BAGAIMANA CARA BERSYUKUR
Pada postingan terdahulu telah dijelaskan bahwa ada tiga sisi dari syukur,
yaitu dengan hati, lidah, dan anggota tubuh lainnya. Berikut akan dirinci
penjelasan tentang masing-masing sisi tersebut.
a.
Syukur dengan hati
Syukur dengan hati dilakukan dengan menyadari sepenuhnya
bahwa nikmat yang diperoleh adalah semata-mata karena anugerah dan kemurahan
Ilahi. Syukur dengan hati mengantar manusia untuk menerima anugerah dengan
penuh kerelaan tanpa menggerutu dan keberatan betapapun kecilnya nikmat
tersebut. Syukur ini juga mengharuskan yang bersyukur menyadari betapa besar
kemurahan, dan kasih sayang Ilahi sehingga terlontar dari lidahuya pujian
kepada-Nya. Qarun yang mengingkari keberhasilannya atas bantuan Ilahi, dan
menegaskan bahwa itu diperolehnya semata-mata karena kemampuannya, dinilai oleh
Al-Quran sebagai kafir atau tidak mensyukuri nikmat-Nya (Baca kisahnya dalam
surat Al-Qashash (28): 76-82).
Seorang
yang bersyukur dengan hatinya saat ditimpa mala petaka pun, boleh jadi dapat
memuji Tuhan, bukan atas malapetaka itu, tetapi karena terbayang olehnya bahwa
yang dialaminya pasti lebih kecil dari kemungkinan lain yang dapat terjadi.

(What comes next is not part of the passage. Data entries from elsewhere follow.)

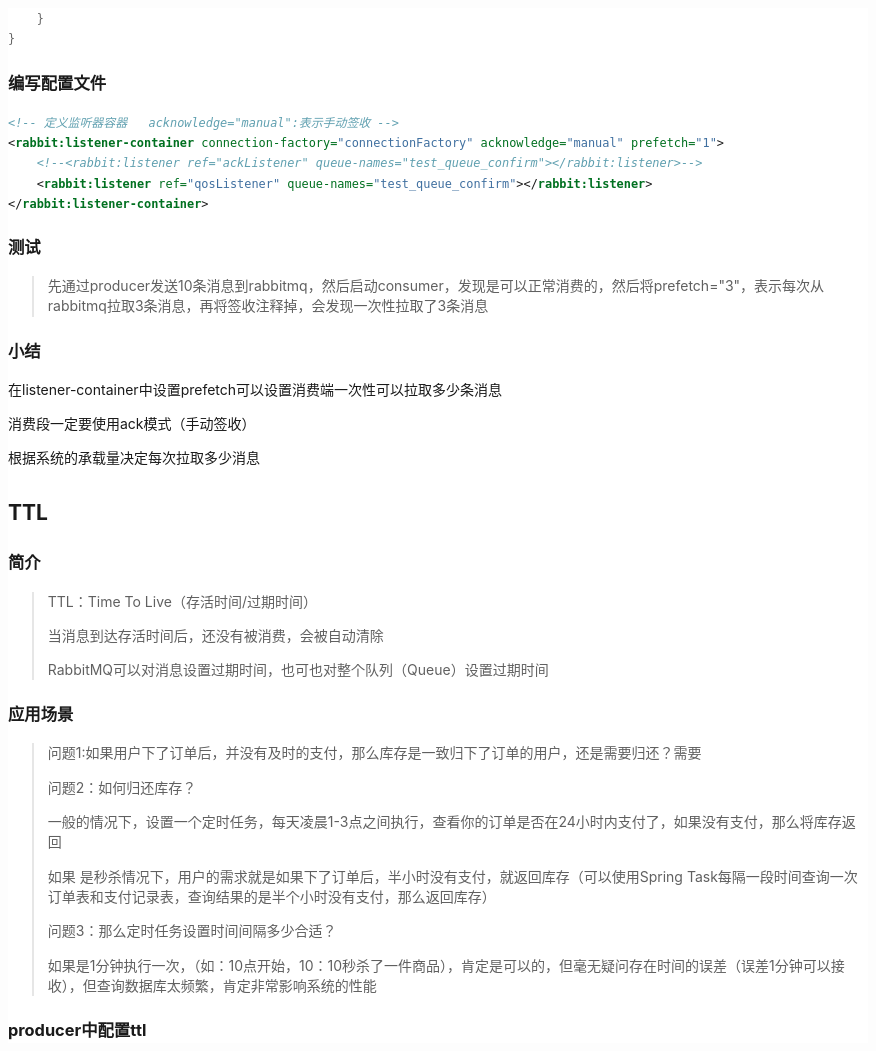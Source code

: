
 ```java
    }
}
```

### 编写配置文件

```xml
<!-- 定义监听器容器   acknowledge="manual":表示手动签收 -->
<rabbit:listener-container connection-factory="connectionFactory" acknowledge="manual" prefetch="1">
    <!--<rabbit:listener ref="ackListener" queue-names="test_queue_confirm"></rabbit:listener>-->
    <rabbit:listener ref="qosListener" queue-names="test_queue_confirm"></rabbit:listener>
</rabbit:listener-container>
```

### 测试

> 先通过producer发送10条消息到rabbitmq，然后启动consumer，发现是可以正常消费的，然后将prefetch="3"，表示每次从rabbitmq拉取3条消息，再将签收注释掉，会发现一次性拉取了3条消息

### 小结

在listener-container中设置prefetch可以设置消费端一次性可以拉取多少条消息

消费段一定要使用ack模式（手动签收）

根据系统的承载量决定每次拉取多少消息

## TTL

### 简介

> TTL：Time To Live（存活时间/过期时间）
>
> 当消息到达存活时间后，还没有被消费，会被自动清除
>
> RabbitMQ可以对消息设置过期时间，也可也对整个队列（Queue）设置过期时间

### 应用场景

> 问题1:如果用户下了订单后，并没有及时的支付，那么库存是一致归下了订单的用户，还是需要归还？需要
>
> 问题2：如何归还库存？
>
>  一般的情况下，设置一个定时任务，每天凌晨1-3点之间执行，查看你的订单是否在24小时内支付了，如果没有支付，那么将库存返回
>
>  如果 是秒杀情况下，用户的需求就是如果下了订单后，半小时没有支付，就返回库存（可以使用Spring Task每隔一段时间查询一次订单表和支付记录表，查询结果的是半个小时没有支付，那么返回库存）
>
> 问题3：那么定时任务设置时间间隔多少合适？
>
>  如果是1分钟执行一次，（如：10点开始，10：10秒杀了一件商品），肯定是可以的，但毫无疑问存在时间的误差（误差1分钟可以接收），但查询数据库太频繁，肯定非常影响系统的性能

### producer中配置ttl
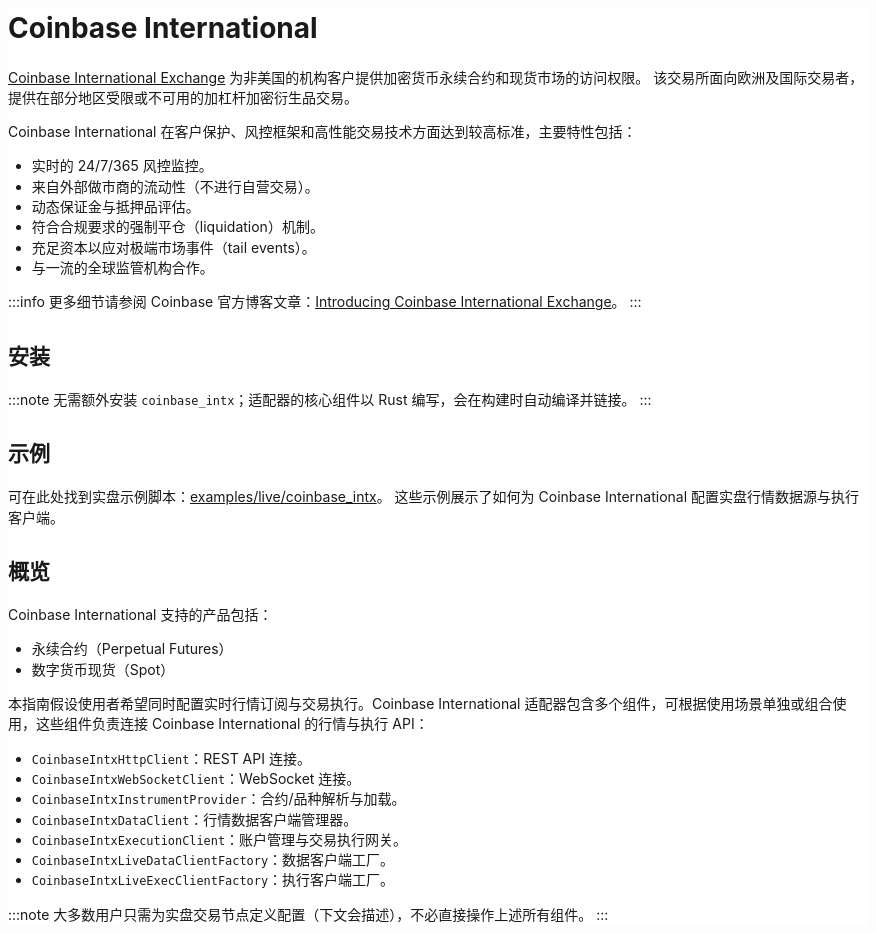 # Coinbase International

[Coinbase International Exchange](https://www.coinbase.com/en/international-exchange) 为非美国的机构客户提供加密货币永续合约和现货市场的访问权限。
该交易所面向欧洲及国际交易者，提供在部分地区受限或不可用的加杠杆加密衍生品交易。

Coinbase International 在客户保护、风控框架和高性能交易技术方面达到较高标准，主要特性包括：

- 实时的 24/7/365 风控监控。
- 来自外部做市商的流动性（不进行自营交易）。
- 动态保证金与抵押品评估。
- 符合合规要求的强制平仓（liquidation）机制。
- 充足资本以应对极端市场事件（tail events）。
- 与一流的全球监管机构合作。

:::info
更多细节请参阅 Coinbase 官方博客文章：[Introducing Coinbase International Exchange](https://www.coinbase.com/en-au/blog/introducing-coinbase-international-exchange)。
:::

## 安装

:::note
无需额外安装 `coinbase_intx`；适配器的核心组件以 Rust 编写，会在构建时自动编译并链接。
:::

## 示例

可在此处找到实盘示例脚本：[examples/live/coinbase_intx](https://github.com/nautechsystems/nautilus_trader/tree/develop/examples/live/coinbase_intx)。
这些示例展示了如何为 Coinbase International 配置实盘行情数据源与执行客户端。

## 概览

Coinbase International 支持的产品包括：

- 永续合约（Perpetual Futures）
- 数字货币现货（Spot）

本指南假设使用者希望同时配置实时行情订阅与交易执行。Coinbase International 适配器包含多个组件，可根据使用场景单独或组合使用，这些组件负责连接 Coinbase International 的行情与执行 API：

- `CoinbaseIntxHttpClient`：REST API 连接。
- `CoinbaseIntxWebSocketClient`：WebSocket 连接。
- `CoinbaseIntxInstrumentProvider`：合约/品种解析与加载。
- `CoinbaseIntxDataClient`：行情数据客户端管理器。
- `CoinbaseIntxExecutionClient`：账户管理与交易执行网关。
- `CoinbaseIntxLiveDataClientFactory`：数据客户端工厂。
- `CoinbaseIntxLiveExecClientFactory`：执行客户端工厂。

:::note
大多数用户只需为实盘交易节点定义配置（下文会描述），不必直接操作上述所有组件。
:::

Dari sini syukur –seperti makna yang dikemukakan dalam Kamus Besar Bahasa
Indonesia yang dikutip di atas– diartikan oleh orang yang bersyukur dengan “untung”
(merasa lega, karena yang dialami lebih ringan dari yang dapat terjadi).
Dari
kesadaran tentang makna-makna di atas, seseorang akan tersungkur sujud untuk
menyatakan perasaan syukurnya kepada Allah.
Sujud
syukur adalah perwujudan dari kesyukuran dengan hati, yang dilakukan saat hati
dan pikiran menyadari betapa besar nikmat yang dianugerahkan Allah. Bahkan
sujud syukur dapat dilakukan saat melihat penderitaan orang lain dengan
membandingkan keadaannya dengan keadaan orang yang sujud. (Tentu saja sujud
tersebut tidak dilakukan dihadapan si penderita itu).
Sujud
syukur dilakukan dengan meletakkan semua anggota sujud di lantai yakni dahi,
kedua telapak tangan, kedua lutut dan kedua ujung jari kaki)–seperti melakukan
sujud dalam shalat. Hanya saja sujud syukur cukup dengan sekali sujud, bukan
dua kali sebagaimana dalam shalat. Karena sujud itu bukan bagian dan shalat,
maka mayoritas ulama berpendapat bahwa sujud sah walaupun dilakukan tanpa
berwudu, karena sujud dapat dilakukan sewaktu-waktu dan secara spontanitas.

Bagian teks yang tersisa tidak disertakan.